◆ **TASK STATEMENT**
Go through the lines below and count those that contain "only"; the number is all that should be returned.

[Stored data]
::::
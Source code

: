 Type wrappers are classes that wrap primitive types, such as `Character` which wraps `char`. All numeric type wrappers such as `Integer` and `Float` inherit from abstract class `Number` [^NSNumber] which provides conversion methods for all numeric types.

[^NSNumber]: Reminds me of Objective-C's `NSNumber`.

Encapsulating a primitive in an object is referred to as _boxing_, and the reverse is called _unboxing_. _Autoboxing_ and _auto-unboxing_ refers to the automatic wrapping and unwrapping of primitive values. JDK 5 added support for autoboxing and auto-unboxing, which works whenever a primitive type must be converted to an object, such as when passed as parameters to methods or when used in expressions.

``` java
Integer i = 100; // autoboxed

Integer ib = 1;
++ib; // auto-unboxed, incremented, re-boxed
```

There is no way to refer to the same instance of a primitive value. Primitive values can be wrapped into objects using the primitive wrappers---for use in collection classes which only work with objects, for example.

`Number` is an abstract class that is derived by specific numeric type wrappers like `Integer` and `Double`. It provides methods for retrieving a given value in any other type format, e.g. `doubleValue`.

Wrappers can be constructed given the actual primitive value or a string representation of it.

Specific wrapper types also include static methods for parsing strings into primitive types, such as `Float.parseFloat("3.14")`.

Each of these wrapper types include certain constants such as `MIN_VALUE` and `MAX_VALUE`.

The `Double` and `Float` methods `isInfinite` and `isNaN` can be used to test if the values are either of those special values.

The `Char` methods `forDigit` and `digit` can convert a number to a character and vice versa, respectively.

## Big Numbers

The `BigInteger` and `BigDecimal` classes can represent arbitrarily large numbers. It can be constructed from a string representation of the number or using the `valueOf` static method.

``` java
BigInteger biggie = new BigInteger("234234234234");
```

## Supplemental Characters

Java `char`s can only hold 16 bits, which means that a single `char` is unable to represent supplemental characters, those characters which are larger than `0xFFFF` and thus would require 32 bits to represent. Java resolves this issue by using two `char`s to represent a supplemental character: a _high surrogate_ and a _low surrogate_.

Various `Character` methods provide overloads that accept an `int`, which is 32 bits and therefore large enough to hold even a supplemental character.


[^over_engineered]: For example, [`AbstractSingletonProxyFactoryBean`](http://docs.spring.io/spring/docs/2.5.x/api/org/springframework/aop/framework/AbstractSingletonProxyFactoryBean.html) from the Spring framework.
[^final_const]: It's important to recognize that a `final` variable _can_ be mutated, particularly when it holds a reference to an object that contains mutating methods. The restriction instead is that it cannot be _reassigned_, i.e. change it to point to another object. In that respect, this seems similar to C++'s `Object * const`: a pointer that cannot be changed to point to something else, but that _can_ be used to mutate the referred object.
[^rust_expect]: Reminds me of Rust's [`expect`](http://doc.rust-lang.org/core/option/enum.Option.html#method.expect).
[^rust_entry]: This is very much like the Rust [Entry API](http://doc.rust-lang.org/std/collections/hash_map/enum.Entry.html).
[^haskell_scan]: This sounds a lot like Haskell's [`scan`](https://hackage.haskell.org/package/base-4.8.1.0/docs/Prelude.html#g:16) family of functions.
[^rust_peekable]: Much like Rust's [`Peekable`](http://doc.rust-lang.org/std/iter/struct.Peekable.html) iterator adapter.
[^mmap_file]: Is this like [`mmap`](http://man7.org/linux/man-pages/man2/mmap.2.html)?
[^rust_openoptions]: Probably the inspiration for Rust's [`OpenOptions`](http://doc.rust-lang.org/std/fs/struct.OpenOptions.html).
::::
◆ **SOLUTION FOR THIS TASK**
2